EDITORIAL: Fuel issue shows need for local coverage
Following the news of the hacking of computer systems of the Colonial Pipeline, there were reports of panic buying of gasoline in the southeast of the U.S., which is served by the pipeline.
While concern about supply there was justified, as the pipeline provides nearly half of the fuel to the region, the situation became an unnecessary crisis as people rushed to fuel multiple vehicles per family, filling tanks and hoarding leading to stations running out of gasoline.
Further illustrating the problem of a crisis being exacerbated, it was reported that six percent of gas stations in West Virginia ran out of fuel, which is especially notable as the state is not served by the pipeline and only its easternmost regions are even peripherally affected by it.
Driving this panic was the fact that many saw the coverage of lines on national news and assumed, wrongly, that it would happen to them.
And this really shows the need for local media in to give a much needed, immediate framing to a national news story.
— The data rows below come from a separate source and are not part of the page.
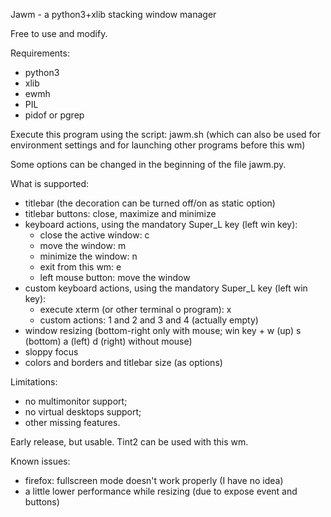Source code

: Jawm - a python3+xlib stacking window manager

Free to use and modify.

Requirements:
- python3
- xlib
- ewmh
- PIL
- pidof or pgrep

Execute this program using the script: jawm.sh (which can also be used for environment settings and for launching other programs before this wm)

Some options can be changed in the beginning of the file jawm.py.

What is supported:
- titlebar (the decoration can be turned off/on as static option)
- titlebar buttons: close, maximize and minimize
- keyboard actions, using the mandatory Super_L key (left win key):
  - close the active window: c
  - move the window: m
  - minimize the window: n
  - exit from this wm: e
  - left mouse button: move the window
- custom keyboard actions, using the mandatory Super_L key (left win key):
  - execute xterm (or other terminal o program): x
  - custom actions: 1 and 2 and 3 and 4 (actually empty)
- window resizing (bottom-right only with mouse; win key + w (up) s (bottom) a (left) d (right) without mouse)
- sloppy focus
- colors and borders and titlebar size (as options)

Limitations:
- no multimonitor support;
- no virtual desktops support;
- other missing features.

Early release, but usable. Tint2 can be used with this wm.

Known issues:
- firefox: fullscreen mode doesn't work properly (I have no idea)
- a little lower performance while resizing (due to expose event and buttons)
Those in a “news desert,” the term coined to refer to towns and counties without a local newspaper, would be forced to rely on national news to get the story and would not have a local perspective.
At best, they might have a television station to turn to, but, as stations have wide coverage areas and, due to the nature of broadcast news, an inability to cover things in depth, the presence of local explanatory reporting could seriously be lacking.
At worst, they could rely on erroneous posts on Facebook, which, let’s face it, is where truth goes to die, and is rife with conspiracy theories, misinformation, errors and only feeds such a panic.
Here at The Ironton Tribune, we decided to do some rumor control on Thursday, reaching out to County Commissioner DeAnna Holliday, who works in the fuel industry, to explain the situation to readers and assure them that there was no shortage locally.
While panic buying had not taken place locally that morning, we felt it was important to get the facts out there so they could be shared.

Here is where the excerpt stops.